▸ **Aim of the exercise**
The records below are to be restated word for word; their pictures are not.

(Document images with source code)
=-=-=
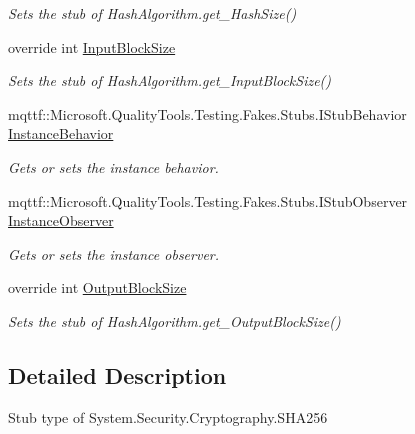 \begin{DoxyCompactItemize}
\begin{DoxyCompactList}\small\item\em Sets the stub of Hash\-Algorithm.\-get\-\_\-\-Hash\-Size()\end{DoxyCompactList}\item 
override int \hyperlink{class_system_1_1_security_1_1_cryptography_1_1_fakes_1_1_stub_s_h_a256_a83dd91707c884c8e60ab6c823300b366}{Input\-Block\-Size}
\begin{DoxyCompactList}\small\item\em Sets the stub of Hash\-Algorithm.\-get\-\_\-\-Input\-Block\-Size()\end{DoxyCompactList}\item 
mqttf\-::\-Microsoft.\-Quality\-Tools.\-Testing.\-Fakes.\-Stubs.\-I\-Stub\-Behavior \hyperlink{class_system_1_1_security_1_1_cryptography_1_1_fakes_1_1_stub_s_h_a256_af0866633d7d6b28361270716b4921275}{Instance\-Behavior}
\begin{DoxyCompactList}\small\item\em Gets or sets the instance behavior.\end{DoxyCompactList}\item 
mqttf\-::\-Microsoft.\-Quality\-Tools.\-Testing.\-Fakes.\-Stubs.\-I\-Stub\-Observer \hyperlink{class_system_1_1_security_1_1_cryptography_1_1_fakes_1_1_stub_s_h_a256_a7dc6009fa3ed787034cb9178f372aefe}{Instance\-Observer}
\begin{DoxyCompactList}\small\item\em Gets or sets the instance observer.\end{DoxyCompactList}\item 
override int \hyperlink{class_system_1_1_security_1_1_cryptography_1_1_fakes_1_1_stub_s_h_a256_ae070269c431baf285cb2e18a379c166a}{Output\-Block\-Size}
\begin{DoxyCompactList}\small\item\em Sets the stub of Hash\-Algorithm.\-get\-\_\-\-Output\-Block\-Size()\end{DoxyCompactList}\end{DoxyCompactItemize}


\subsection{Detailed Description}
Stub type of System.\-Security.\-Cryptography.\-S\-H\-A256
=-=-=
▸ **Response**
 \begin{DoxyCompactItemize}
\begin{DoxyCompactList}\small\item\em Sets the stub of Hash\-Algorithm.\-get\-\_\-\-Hash\-Size()\end{DoxyCompactList}\item 
override int \hyperlink{class_system_1_1_security_1_1_cryptography_1_1_fakes_1_1_stub_s_h_a256_a83dd91707c884c8e60ab6c823300b366}{Input\-Block\-Size}
\begin{DoxyCompactList}\small\item\em Sets the stub of Hash\-Algorithm.\-get\-\_\-\-Input\-Block\-Size()\end{DoxyCompactList}\item 
mqttf\-::\-Microsoft.\-Quality\-Tools.\-Testing.\-Fakes.\-Stubs.\-I\-Stub\-Behavior \hyperlink{class_system_1_1_security_1_1_cryptography_1_1_fakes_1_1_stub_s_h_a256_af0866633d7d6b28361270716b4921275}{Instance\-Behavior}
\begin{DoxyCompactList}\small\item\em Gets or sets the instance behavior.\end{DoxyCompactList}\item 
mqttf\-::\-Microsoft.\-Quality\-Tools.\-Testing.\-Fakes.\-Stubs.\-I\-Stub\-Observer \hyperlink{class_system_1_1_security_1_1_cryptography_1_1_fakes_1_1_stub_s_h_a256_a7dc6009fa3ed787034cb9178f372aefe}{Instance\-Observer}
\begin{DoxyCompactList}\small\item\em Gets or sets the instance observer.\end{DoxyCompactList}\item 
override int \hyperlink{class_system_1_1_security_1_1_cryptography_1_1_fakes_1_1_stub_s_h_a256_ae070269c431baf285cb2e18a379c166a}{Output\-Block\-Size}
\begin{DoxyCompactList}\small\item\em Sets the stub of Hash\-Algorithm.\-get\-\_\-\-Output\-Block\-Size()\end{DoxyCompactList}\end{DoxyCompactItemize}


\subsection{Detailed Description}
Stub type of System.\-Security.\-Cryptography.\-S\-H\-A256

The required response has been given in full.